Using the records below, write out again exactly the lines that begin at the line containing "lifting of $r$ to" and end at the line containing "contravariant.", and no other lines.

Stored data
==============================
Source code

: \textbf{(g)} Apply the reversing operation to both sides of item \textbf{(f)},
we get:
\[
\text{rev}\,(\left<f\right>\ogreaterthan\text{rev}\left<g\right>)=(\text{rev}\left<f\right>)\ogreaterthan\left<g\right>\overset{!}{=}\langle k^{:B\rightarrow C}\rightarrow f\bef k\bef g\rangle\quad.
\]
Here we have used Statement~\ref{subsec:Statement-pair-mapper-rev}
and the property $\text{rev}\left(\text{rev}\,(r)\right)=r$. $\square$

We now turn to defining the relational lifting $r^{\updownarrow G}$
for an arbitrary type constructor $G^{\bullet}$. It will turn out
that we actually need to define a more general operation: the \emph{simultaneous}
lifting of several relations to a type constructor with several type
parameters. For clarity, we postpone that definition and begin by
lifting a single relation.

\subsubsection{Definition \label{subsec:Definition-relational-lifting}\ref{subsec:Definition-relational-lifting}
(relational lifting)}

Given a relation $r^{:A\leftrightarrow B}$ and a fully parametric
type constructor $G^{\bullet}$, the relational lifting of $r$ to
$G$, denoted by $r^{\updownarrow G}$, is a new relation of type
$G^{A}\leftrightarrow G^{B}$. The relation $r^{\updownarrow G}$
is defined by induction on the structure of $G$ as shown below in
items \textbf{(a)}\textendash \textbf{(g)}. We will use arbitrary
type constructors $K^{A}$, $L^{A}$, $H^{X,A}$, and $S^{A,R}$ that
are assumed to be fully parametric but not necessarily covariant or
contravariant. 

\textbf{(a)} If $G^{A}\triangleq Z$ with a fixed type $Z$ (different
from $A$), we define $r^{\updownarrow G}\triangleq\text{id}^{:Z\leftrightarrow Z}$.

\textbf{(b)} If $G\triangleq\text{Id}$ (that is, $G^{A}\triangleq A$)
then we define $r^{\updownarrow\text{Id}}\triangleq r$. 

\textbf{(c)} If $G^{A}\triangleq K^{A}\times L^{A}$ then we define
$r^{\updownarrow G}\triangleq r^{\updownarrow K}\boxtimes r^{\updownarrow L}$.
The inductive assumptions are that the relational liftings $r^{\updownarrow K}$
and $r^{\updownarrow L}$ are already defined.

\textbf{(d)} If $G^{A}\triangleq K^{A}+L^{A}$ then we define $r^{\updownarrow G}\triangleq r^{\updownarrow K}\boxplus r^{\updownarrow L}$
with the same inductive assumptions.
==============================
[The completed task]
type constructor $G^{\bullet}$, the relational lifting of $r$ to
$G$, denoted by $r^{\updownarrow G}$, is a new relation of type
$G^{A}\leftrightarrow G^{B}$. The relation $r^{\updownarrow G}$
is defined by induction on the structure of $G$ as shown below in
items \textbf{(a)}\textendash \textbf{(g)}. We will use arbitrary
type constructors $K^{A}$, $L^{A}$, $H^{X,A}$, and $S^{A,R}$ that
are assumed to be fully parametric but not necessarily covariant or
contravariant. 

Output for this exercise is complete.